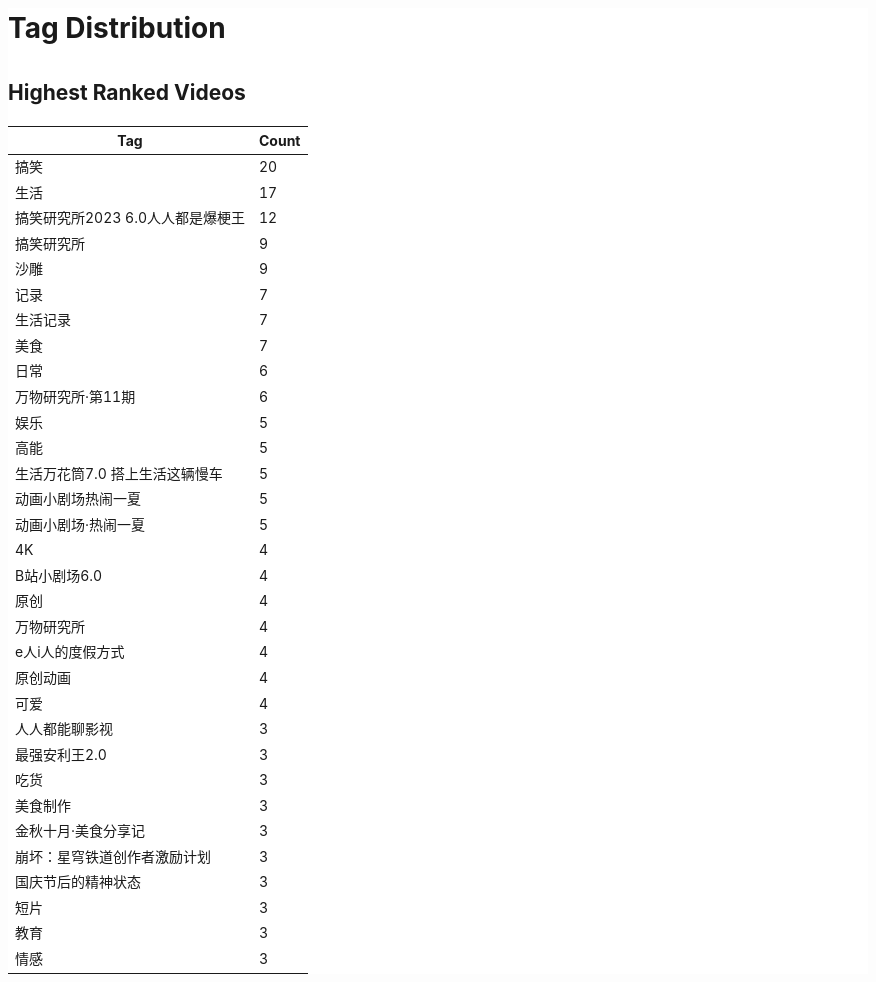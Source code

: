 
# Tag Distribution
## Highest Ranked Videos


| Tag | Count |
| --- | --- |
| 搞笑 | 20 |
| 生活 | 17 |
| 搞笑研究所2023 6.0人人都是爆梗王 | 12 |
| 搞笑研究所 | 9 |
| 沙雕 | 9 |
| 记录 | 7 |
| 生活记录 | 7 |
| 美食 | 7 |
| 日常 | 6 |
| 万物研究所·第11期 | 6 |
| 娱乐 | 5 |
| 高能 | 5 |
| 生活万花筒7.0 搭上生活这辆慢车 | 5 |
| 动画小剧场热闹一夏 | 5 |
| 动画小剧场·热闹一夏 | 5 |
| 4K | 4 |
| B站小剧场6.0 | 4 |
| 原创 | 4 |
| 万物研究所 | 4 |
| e人i人的度假方式 | 4 |
| 原创动画 | 4 |
| 可爱 | 4 |
| 人人都能聊影视 | 3 |
| 最强安利王2.0 | 3 |
| 吃货 | 3 |
| 美食制作 | 3 |
| 金秋十月·美食分享记 | 3 |
| 崩坏：星穹铁道创作者激励计划 | 3 |
| 国庆节后的精神状态 | 3 |
| 短片 | 3 |
| 教育 | 3 |
| 情感 | 3 |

§ Description of the task:
Exact copy, pictures excluded: restate every record above word for word.

§ Your response:
Source code

: 
# Tag Distribution
## Highest Ranked Videos


| Tag | Count |
| --- | --- |
| 搞笑 | 20 |
| 生活 | 17 |
| 搞笑研究所2023 6.0人人都是爆梗王 | 12 |
| 搞笑研究所 | 9 |
| 沙雕 | 9 |
| 记录 | 7 |
| 生活记录 | 7 |
| 美食 | 7 |
| 日常 | 6 |
| 万物研究所·第11期 | 6 |
| 娱乐 | 5 |
| 高能 | 5 |
| 生活万花筒7.0 搭上生活这辆慢车 | 5 |
| 动画小剧场热闹一夏 | 5 |
| 动画小剧场·热闹一夏 | 5 |
| 4K | 4 |
| B站小剧场6.0 | 4 |
| 原创 | 4 |
| 万物研究所 | 4 |
| e人i人的度假方式 | 4 |
| 原创动画 | 4 |
| 可爱 | 4 |
| 人人都能聊影视 | 3 |
| 最强安利王2.0 | 3 |
| 吃货 | 3 |
| 美食制作 | 3 |
| 金秋十月·美食分享记 | 3 |
| 崩坏：星穹铁道创作者激励计划 | 3 |
| 国庆节后的精神状态 | 3 |
| 短片 | 3 |
| 教育 | 3 |
| 情感 | 3 |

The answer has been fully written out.